I owe so much to her. Without her, I wouldn't have been climbing so much abroad lately. No one here wants to go climbing for one week straight, everyone has something else to do, usually silly things like work or family.
This time, though, I realized how difficult it is to always go climbing on our own. I have to bear all the pression of my climbing goals, and can't ask her to help me, even if she always tries to keep me focused but relaxed.
Sometimes, you really have to absorb energy from your climbing partners, maybe just by watching them doing one move you couldn't do, or maybe just by having a big big laugh at yourself after a poor try.
It's no wonder, so, that day two saw me very calm, after meeting a few friends in Cresciano. Spirits were high, the girls were cranking at their limit, and finally I was happy, without the two mighty signs (8a) completely closing my mind.
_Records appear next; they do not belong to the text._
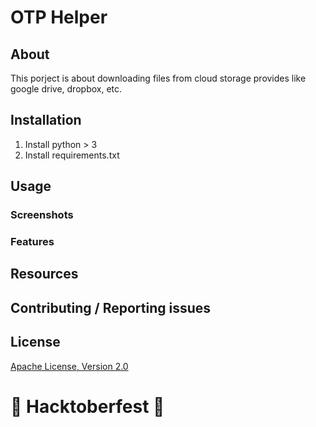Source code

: # OTP Helper

## About

This porject is about downloading files from cloud storage provides like google drive, dropbox, etc.

## Installation

1. Install python > 3
2. Install requirements.txt

## Usage

### Screenshots

### Features

## Resources

## Contributing / Reporting issues

## License

[Apache License, Version 2.0](http://www.apache.org/licenses/LICENSE-2.0.html)


# 🎃 Hacktoberfest 🎃
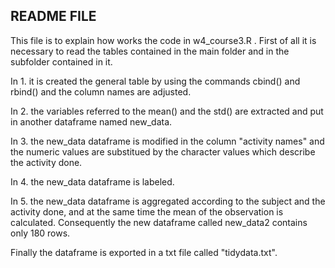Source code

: ## README FILE

This file is to explain how works the code in w4_course3.R .
First of all it is necessary to read the tables contained in the main folder and in the subfolder contained in it. 

In 1. it is created the general table by using the commands cbind() and rbind() and the column names are adjusted.

In 2. the variables referred to the mean() and the std() are extracted and put in another dataframe named new_data.

In 3. the new_data dataframe is modified in the column "activity names" and the numeric values are substitued by the character values which describe the activity done.

In 4. the new_data dataframe is labeled.

In 5. the new_data dataframe is aggregated according to the subject and the activity done, and at the same time the mean of the observation is calculated. Consequently the new dataframe called new_data2 contains only 180 rows.

Finally the dataframe is exported in a txt file called "tidydata.txt".
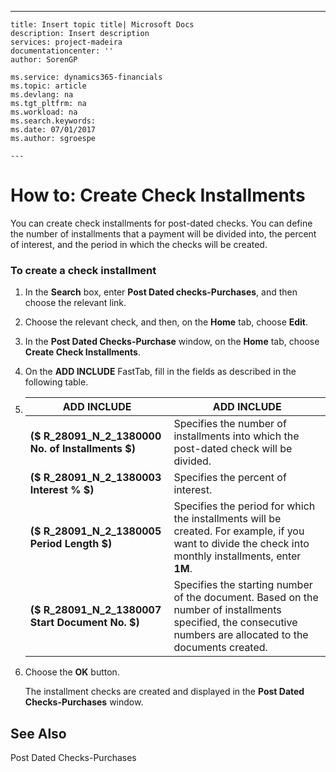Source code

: ---
    title: Insert topic title| Microsoft Docs
    description: Insert description
    services: project-madeira
    documentationcenter: ''
    author: SorenGP

    ms.service: dynamics365-financials
    ms.topic: article
    ms.devlang: na
    ms.tgt_pltfrm: na
    ms.workload: na
    ms.search.keywords:
    ms.date: 07/01/2017
    ms.author: sgroespe

    ---
# How to: Create Check Installments
You can create check installments for post-dated checks. You can define the number of installments that a payment will be divided into, the percent of interest, and the period in which the checks will be created.  
  
### To create a check installment  
  
1.  In the **Search** box, enter **Post Dated checks-Purchases**, and then choose the relevant link.  
  
2.  Choose the relevant check, and then, on the **Home** tab, choose **Edit**.  
  
3.  In the **Post Dated Checks-Purchase** window, on the **Home** tab, choose **Create Check Installments**.  
  
4.  On the **ADD INCLUDE<!--[!INCLUDE[bp_optionsheading](../../DesignAndEngineering/includes/bp_optionsheading_md.md)]-->** FastTab, fill in the fields as described in the following table.  
  
5.  |ADD INCLUDE<!--[!INCLUDE[bp_tablefield](../../ApplicationDesign/includes/bp_tablefield_md.md)]-->|ADD INCLUDE<!--[!INCLUDE[bp_tabledescription](../../ApplicationDesign/includes/bp_tabledescription_md.md)]-->|  
    |---------------------------------|---------------------------------------|  
    |**\($ R\_28091\_N\_2\_1380000 No. of Installments $\)**|Specifies the number of installments into which the post-dated check will be divided.|  
    |**\($ R\_28091\_N\_2\_1380003 Interest % $\)**|Specifies the percent of interest.|  
    |**\($ R\_28091\_N\_2\_1380005 Period Length $\)**|Specifies the period for which the installments will be created. For example, if you want to divide the check into monthly installments, enter **1M**.|  
    |**\($ R\_28091\_N\_2\_1380007 Start Document No. $\)**|Specifies the starting number of the document. Based on the number of installments specified, the consecutive numbers are allocated to the documents created.|  
  
6.  Choose the **OK** button.  
  
     The installment checks are created and displayed in the **Post Dated Checks-Purchases** window.  
  
## See Also  
 Post Dated Checks-Purchases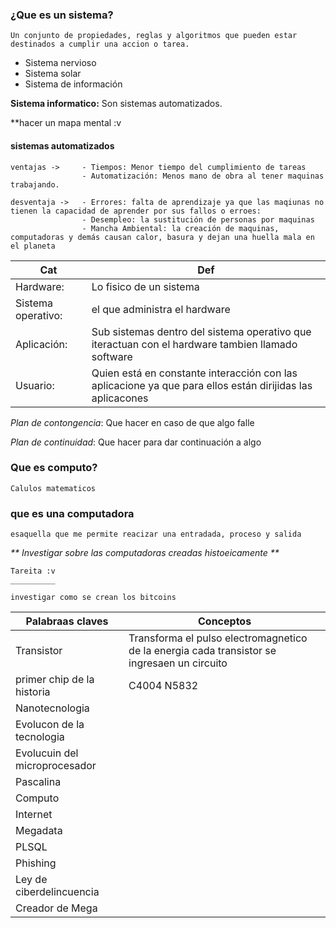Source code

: ### ¿Que es un sistema?

    Un conjunto de propiedades, reglas y algoritmos que pueden estar destinados a cumplir una accion o tarea.

- Sistema nervioso
- Sistema solar
- Sistema de información

**Sistema informatico:** Son sistemas automatizados.

\*\*hacer un mapa mental :v

#### sistemas automatizados

    ventajas ->		- Tiempos: Menor tiempo del cumplimiento de tareas
            		- Automatización: Menos mano de obra al tener maquinas trabajando.

    desventaja -> 	- Errores: falta de aprendizaje ya que las maqiunas no tienen la capacidad de aprender por sus fallos o erroes:
              		- Desempleo: la sustitución de personas por maquinas
            		- Mancha Ambiental: la creación de maquinas, computadoras y demás causan calor, basura y dejan una huella mala en el planeta

| Cat                | Def                                                                                                       |
| ------------------ | --------------------------------------------------------------------------------------------------------- |
| Hardware:          | Lo fisico de un sistema                                                                                   |
| Sistema operativo: | el que administra el hardware                                                                             |
| Aplicación:        | Sub sistemas dentro del sistema operativo que iteractuan con el hardware tambien llamado software         |
| Usuario:           | Quien está en constante interacción con las aplicacione ya que para ellos están dirijidas las aplicacones |

_Plan de contongencia_: Que hacer en caso de que algo falle

_Plan de continuidad_: Que hacer para dar continuación a algo

### Que es computo?

    Calulos matematicos

### que es una computadora

    esaquella que me permite reacizar una entradada, proceso y salida

_** *Investigar sobre las computadoras creadas histoeicamente* **_

    Tareita :v
    __________

    investigar como se crean los bitcoins

| Palabraas claves              | Conceptos                                                                                   |
| ----------------------------- | ------------------------------------------------------------------------------------------- |
| Transistor                    | Transforma el pulso electromagnetico de la energia cada transistor se ingresaen un circuito |
| primer chip de la historia    | C4004 N5832                                                                                 |
| Nanotecnologia                |
| Evolucon de la tecnologia     |
| Evolucuin del microprocesador |
| Pascalina                     |
| Computo                       |
| Internet                      |
| Megadata                      |
| PLSQL                         |
| Phishing                      |
| Ley de ciberdelincuencia      |
| Creador de Mega               |
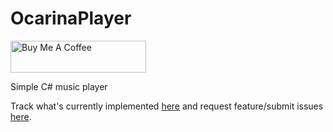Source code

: # OcarinaPlayer

<a href="https://www.buymeacoffee.com/hernikplays" target="_blank"><img src="https://cdn.buymeacoffee.com/buttons/default-blue.png" alt="Buy Me A Coffee" style="height: 51px !important;width: 217px !important;" ></a>

Simple C# music player

Track what's currently implemented [here](https://github.com/hernikplays/OcarinaPlayer/projects/1) and request feature/submit issues [here](https://issues.hernikplays.cz/youtrack/projects/01479671-2c3b-4507-902e-cbac46a09e8f).

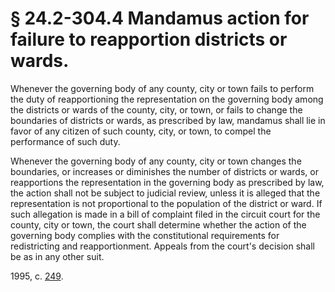 # § 24.2-304.4 Mandamus action for failure to reapportion districts or wards.

<p>Whenever the governing body of any county, city or town fails to perform the duty of reapportioning the representation on the governing body among the districts or wards of the county, city, or town, or fails to change the boundaries of districts or wards, as prescribed by law, mandamus shall lie in favor of any citizen of such county, city, or town, to compel the performance of such duty.</p><p>Whenever the governing body of any county, city or town changes the boundaries, or increases or diminishes the number of districts or wards, or reapportions the representation in the governing body as prescribed by law, the action shall not be subject to judicial review, unless it is alleged that the representation is not proportional to the population of the district or ward. If such allegation is made in a bill of complaint filed in the circuit court for the county, city or town, the court shall determine whether the action of the governing body complies with the constitutional requirements for redistricting and reapportionment. Appeals from the court's decision shall be as in any other suit.</p><p>1995, c. <a href='http://lis.virginia.gov/cgi-bin/legp604.exe?951+ful+CHAP0249'>249</a>.</p>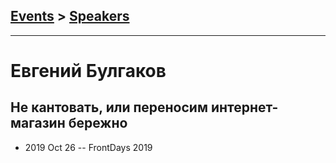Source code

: ## [Events](../README.md) > [Speakers](../speakers.md)
---

# Евгений Булгаков

## Не кантовать, или переносим интернет-магазин бережно
- 2019 Oct 26 -- FrontDays 2019    
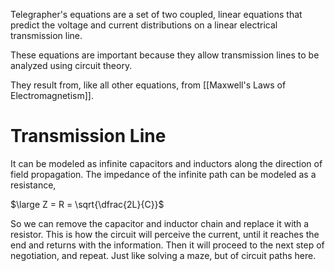 Telegrapher's equations are a set of two coupled, linear equations that predict the voltage and current distributions on a linear electrical transmission line.

These equations are important because they allow transmission lines to be analyzed using circuit theory.

They result from, like all other equations, from [[Maxwell's Laws of Electromagnetism]].
# Transmission Line

It can be modeled as infinite capacitors and inductors along the direction of field propagation.
The impedance of the infinite path can be modeled as a resistance,

$\large Z = R = \sqrt{\dfrac{2L}{C}}$

So we can remove the capacitor and inductor chain and replace it with a resistor.
This is how the circuit will perceive the current, until it reaches the end and returns with the information.
Then it will proceed to the next step of negotiation, and repeat. Just like solving a maze, but of circuit paths here.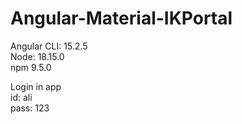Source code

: # Angular-Material-IKPortal


Angular CLI: 15.2.5 <br />
Node: 18.15.0 <br />
npm 9.5.0 <br />


Login in app<br />
    id: ali<br />
    pass: 123
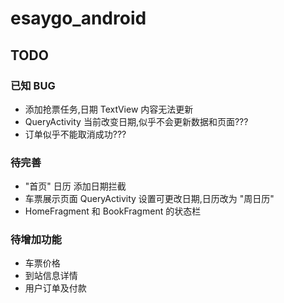 # esaygo_android

## TODO

### 已知 BUG
   * 添加抢票任务,日期 TextView 内容无法更新
   * QueryActivity 当前改变日期,似乎不会更新数据和页面???
   * 订单似乎不能取消成功???
### 待完善
   * "首页" 日历 添加日期拦截
   * 车票展示页面 QueryActivity 设置可更改日期,日历改为 "周日历"
   * HomeFragment 和 BookFragment 的状态栏
### 待增加功能
   * 车票价格
   * 到站信息详情
   * 用户订单及付款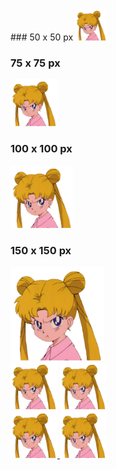 <!DOCTYPE html>
<html>
<head>
  <link rel="stylesheet" href="p1.css">
</head>
<body>
  <!-- HTML content here -->
  ### 50 x 50 px
<a href="https://chelcey.github.io/Github-Practice/abcProjects">
  <img src="image.png" alt="Projects" width="50" height="50" />
</a>

### 75 x 75 px
<a href="https://chelcey.github.io/Github-Practice/abcProjects">
  <img src="image.png" alt="Projects" width="75" height="75" />
</a>

### 100 x 100 px
<a href="https://example.com">
  <img src="image.png" alt="Icon" width="100" height="100" />
</a>

### 150 x 150 px
<a href="https://example.com">
  <img src="image.png" alt="Icon" width="150" height="150" />
</a>

<div class="icon-container">
  <img src="image.png" alt="Icon 1" width="75" height="75" />
  <img src="image.png" alt="Icon 2" width="75" height="75" />
</div>

<div class="icon-container">
  <a href="https://chelcey.github.io/Github-Practice/abcProjects">
    <img src="image.png" alt="Icon 1" width="75" height="75" />
  </a>
  <a href="https://chelcey.github.io/Github-Practice/abcProjects">
    <img src="image.png" alt="Icon 2" width="75" height="75" />
  </a>
</div>

</body>
</html>

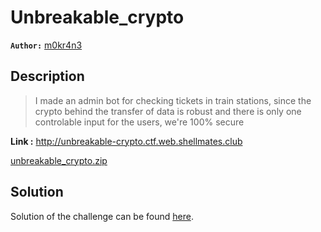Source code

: # Unbreakable_crypto

**`Author:`** [m0kr4n3](https://github.com/m0kr4n3)

## Description

> I made an admin bot for checking tickets in train stations,
> since the crypto behind the transfer of data is robust and
> there is only one controlable input for the users, we're 100% secure  

**Link :** <http://unbreakable-crypto.ctf.web.shellmates.club>

[unbreakable_crypto.zip](./unbreakable_crypto.zip)

## Solution

Solution of the challenge can be found [here](solution/).
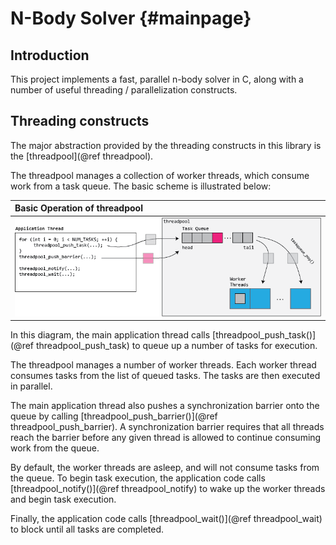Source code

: N-Body Solver {#mainpage}
=========================

## Introduction
This project implements a fast, parallel n-body solver in C, along with a number of useful threading / parallelization constructs.

## Threading constructs
The major abstraction provided by the threading constructs in this library is the [threadpool](@ref threadpool).

The threadpool manages a collection of worker threads, which consume work from a task queue. The basic scheme is illustrated below:

| Basic Operation of threadpool |
| :---- |
| ![](img/threadpool.png) |

In this diagram, the main application thread calls [threadpool_push_task()](@ref threadpool_push_task) to queue up a number of tasks for execution.

The threadpool manages a number of worker threads. Each worker thread consumes tasks from the list of queued tasks. The tasks are then executed in parallel.

The main application thread also pushes a synchronization barrier onto the queue by calling [threadpool_push_barrier()](@ref threadpool_push_barrier).
A synchronization barrier requires that all threads reach the barrier before any given thread is allowed to continue consuming work from the queue.

By default, the worker threads are asleep, and will not consume tasks from the queue. To begin task execution, the application code calls [threadpool_notify()](@ref threadpool_notify) to wake up the worker threads and begin task execution.

Finally, the application code calls [threadpool_wait()](@ref threadpool_wait) to block until all tasks are completed.

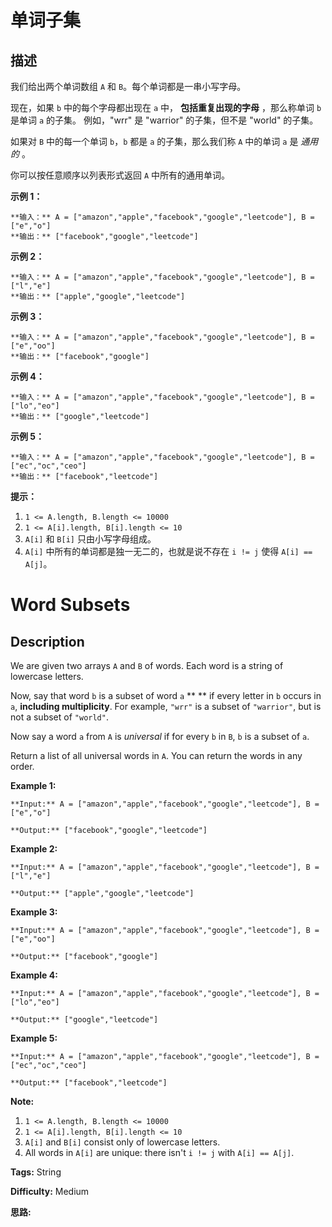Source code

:# 单词子集

## 描述

我们给出两个单词数组 `A` 和 `B`。每个单词都是一串小写字母。

现在，如果 `b` 中的每个字母都出现在 `a` 中， **包括重复出现的字母** ，那么称单词 `b` 是单词 `a` 的子集。 例如，"wrr" 是 "warrior" 的子集，但不是 "world" 的子集。

如果对 `B` 中的每一个单词 `b`，`b` 都是 `a` 的子集，那么我们称 `A` 中的单词 `a` 是 _通用的_ 。

你可以按任意顺序以列表形式返回 `A` 中所有的通用单词。



**示例 1：**

    
    
    **输入：** A = ["amazon","apple","facebook","google","leetcode"], B = ["e","o"]
    **输出：** ["facebook","google","leetcode"]
    

**示例 2：**

    
    
    **输入：** A = ["amazon","apple","facebook","google","leetcode"], B = ["l","e"]
    **输出：** ["apple","google","leetcode"]
    

**示例 3：**

    
    
    **输入：** A = ["amazon","apple","facebook","google","leetcode"], B = ["e","oo"]
    **输出：** ["facebook","google"]
    

**示例 4：**

    
    
    **输入：** A = ["amazon","apple","facebook","google","leetcode"], B = ["lo","eo"]
    **输出：** ["google","leetcode"]
    

**示例 5：**

    
    
    **输入：** A = ["amazon","apple","facebook","google","leetcode"], B = ["ec","oc","ceo"]
    **输出：** ["facebook","leetcode"]
    



**提示：**

  1. `1 <= A.length, B.length <= 10000`
  2. `1 <= A[i].length, B[i].length <= 10`
  3. `A[i]` 和 `B[i]` 只由小写字母组成。
  4. `A[i]` 中所有的单词都是独一无二的，也就是说不存在 `i != j` 使得 `A[i] == A[j]`。



# Word Subsets

## Description



We are given two arrays `A` and `B` of words.  Each word is a string of lowercase letters.

Now, say that word `b` is a subset of word `a` ** ** if every letter in `b` occurs in `a`, **including multiplicity**.  For example, `"wrr"` is a subset of `"warrior"`, but is not a subset of `"world"`.

Now say a word `a` from `A` is _universal_ if for every `b` in `B`, `b` is a subset of `a`.

Return a list of all universal words in `A`.  You can return the words in any order.



**Example 1:**

    
    
    **Input:** A = ["amazon","apple","facebook","google","leetcode"], B = ["e","o"]
    **Output:** ["facebook","google","leetcode"]
    

**Example 2:**

    
    
    **Input:** A = ["amazon","apple","facebook","google","leetcode"], B = ["l","e"]
    **Output:** ["apple","google","leetcode"]
    

**Example 3:**

    
    
    **Input:** A = ["amazon","apple","facebook","google","leetcode"], B = ["e","oo"]
    **Output:** ["facebook","google"]
    

**Example 4:**

    
    
    **Input:** A = ["amazon","apple","facebook","google","leetcode"], B = ["lo","eo"]
    **Output:** ["google","leetcode"]
    

**Example 5:**

    
    
    **Input:** A = ["amazon","apple","facebook","google","leetcode"], B = ["ec","oc","ceo"]
    **Output:** ["facebook","leetcode"]
    



**Note:**

  1. `1 <= A.length, B.length <= 10000`
  2. `1 <= A[i].length, B[i].length <= 10`
  3. `A[i]` and `B[i]` consist only of lowercase letters.
  4. All words in `A[i]` are unique: there isn't `i != j` with `A[i] == A[j]`.


**Tags:** String

**Difficulty:** Medium

**思路:**
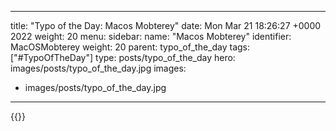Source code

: 
---
title: "Typo of the Day: Macos Mobterey"
date: Mon Mar 21 18:26:27 +0000 2022
weight: 20
menu:
  sidebar:
    name: "Macos Mobterey"
    identifier: MacOSMobterey
    weight: 20
    parent: typo_of_the_day
tags: ["#TypoOfTheDay"]
type: posts/typo_of_the_day
hero: images/posts/typo_of_the_day.jpg
images:
- images/posts/typo_of_the_day.jpg
---


{{<tweet user="mariatta" id="1505974130901872641">}}

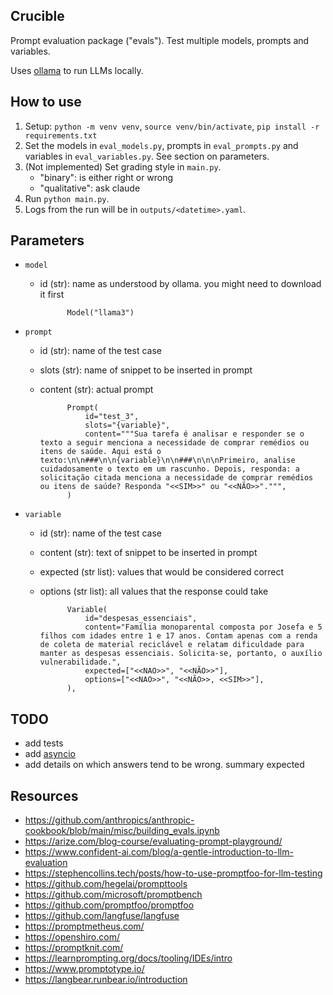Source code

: ## Crucible

Prompt evaluation package ("evals"). Test multiple models, prompts and variables.

Uses [ollama](https://github.com/ollama/ollama-python) to run LLMs locally.

## How to use

1. Setup: `python -m venv venv`, `source venv/bin/activate`, `pip install -r requirements.txt`
1. Set the models in `eval_models.py`, prompts in `eval_prompts.py` and variables in `eval_variables.py`. See section on parameters.
1. (Not implemented) Set grading style in `main.py`.
    - "binary": is either right or wrong
    - "qualitative": ask claude
1. Run `python main.py`.
1. Logs from the run will be in `outputs/<datetime>.yaml`.

## Parameters

-   `model`

    -   id (str): name as understood by ollama. you might need to download it first

                  Model("llama3")

-   `prompt`

    -   id (str): name of the test case
    -   slots (str): name of snippet to be inserted in prompt
    -   content (str): actual prompt

                  Prompt(
                      id="test_3",
                      slots="{variable}",
                      content="""Sua tarefa é analisar e responder se o texto a seguir menciona a necessidade de comprar remédios ou itens de saúde. Aqui está o texto:\n\n###\n\n{variable}\n\n###\n\n\nPrimeiro, analise cuidadosamente o texto em um rascunho. Depois, responda: a solicitação citada menciona a necessidade de comprar remédios ou itens de saúde? Responda "<<SIM>>" ou "<<NÃO>>".""",
                  )

-   `variable`

    -   id (str): name of the test case
    -   content (str): text of snippet to be inserted in prompt
    -   expected (str list): values that would be considered correct
    -   options (str list): all values that the response could take

                  Variable(
                      id="despesas_essenciais",
                      content="Família monoparental composta por Josefa e 5 filhos com idades entre 1 e 17 anos. Contam apenas com a renda de coleta de material reciclável e relatam dificuldade para manter as despesas essenciais. Solicita-se, portanto, o auxílio vulnerabilidade.",
                      expected=["<<NAO>>", "<<NÃO>>"],
                      options=["<<NAO>>", "<<NÃO>>, <<SIM>>"],
                  ),

## TODO

-   add tests
-   add [asyncio](https://github.com/ollama/ollama-python?tab=readme-ov-file#async-client)
-   add details on which answers tend to be wrong. summary expected

## Resources

-   https://github.com/anthropics/anthropic-cookbook/blob/main/misc/building_evals.ipynb
-   https://arize.com/blog-course/evaluating-prompt-playground/
-   https://www.confident-ai.com/blog/a-gentle-introduction-to-llm-evaluation
-   https://stephencollins.tech/posts/how-to-use-promptfoo-for-llm-testing
-   https://github.com/hegelai/prompttools
-   https://github.com/microsoft/promptbench
-   https://github.com/promptfoo/promptfoo
-   https://github.com/langfuse/langfuse
-   https://promptmetheus.com/
-   https://openshiro.com/
-   https://promptknit.com/
-   https://learnprompting.org/docs/tooling/IDEs/intro
-   https://www.promptotype.io/
-   https://langbear.runbear.io/introduction
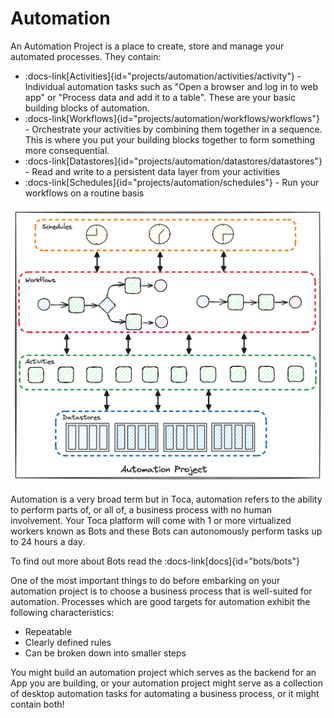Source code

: # Automation

An Automation Project is a place to create, store and manage your automated processes. They contain:

* :docs-link[Activities]{id="projects/automation/activities/activity"} - Individual automation tasks such as "Open a browser and log in to web app" or "Process data and add it to a table". These are your basic building blocks of automation.
* :docs-link[Workflows]{id="projects/automation/workflows/workflows"} - Orchestrate your activities by combining them together in a sequence. This is where you put your building blocks together to form something more consequential.
* :docs-link[Datastores]{id="projects/automation/datastores/datastores"} - Read and write to a persistent data layer from your activities
* :docs-link[Schedules]{id="projects/automation/schedules"} - Run your workflows on a routine basis

![Automation Hierachy](/src/assets/automation_project.png)

Automation is a very broad term but in Toca, automation refers to the ability to perform parts of, or all of, a business process with no human involvement. Your Toca platform will come with 1 or more virtualized workers known as Bots and these Bots can autonomously perform tasks up to 24 hours a day.

To find out more about Bots read the :docs-link[docs]{id="bots/bots"}

One of the most important things to do before embarking on your automation project is to choose a business process that is well-suited for automation. Processes which are good targets for automation exhibit the following characteristics:

*   Repeatable
*   Clearly defined rules
*   Can be broken down into smaller steps

You might build an automation project which serves as the backend for an App you are building, or your automation project might serve as a collection of desktop automation tasks for automating a business process, or it might contain both!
Monday and Tuesday we climbed in Chironico, and the last day was also my best one. After three days of pulling holds down to no avail, I fucking crushed. I felt so good I don't even care about the grade I did. I left the ground feeling heavy, and had to really squeeze to get the good holds, feeling quite tired. Then, with every move, I gained energy and confidence. I dangled and got the crimp. I heel hooked as to pull the block from the roof, and was conscious of nothing except putting every gram of by body in the right place.
Girlfriend said I scared her.
That night, at the campsite, I finally could lie in the jacuzzi with also my hands in the water.
I love bouldering, I love my girlfriend, I love to try and rip holds from the rock.
Peace.
1 comment:
I long for your lifestyle and climbing hours Lore. This has just reminded me that I needed to tell you this!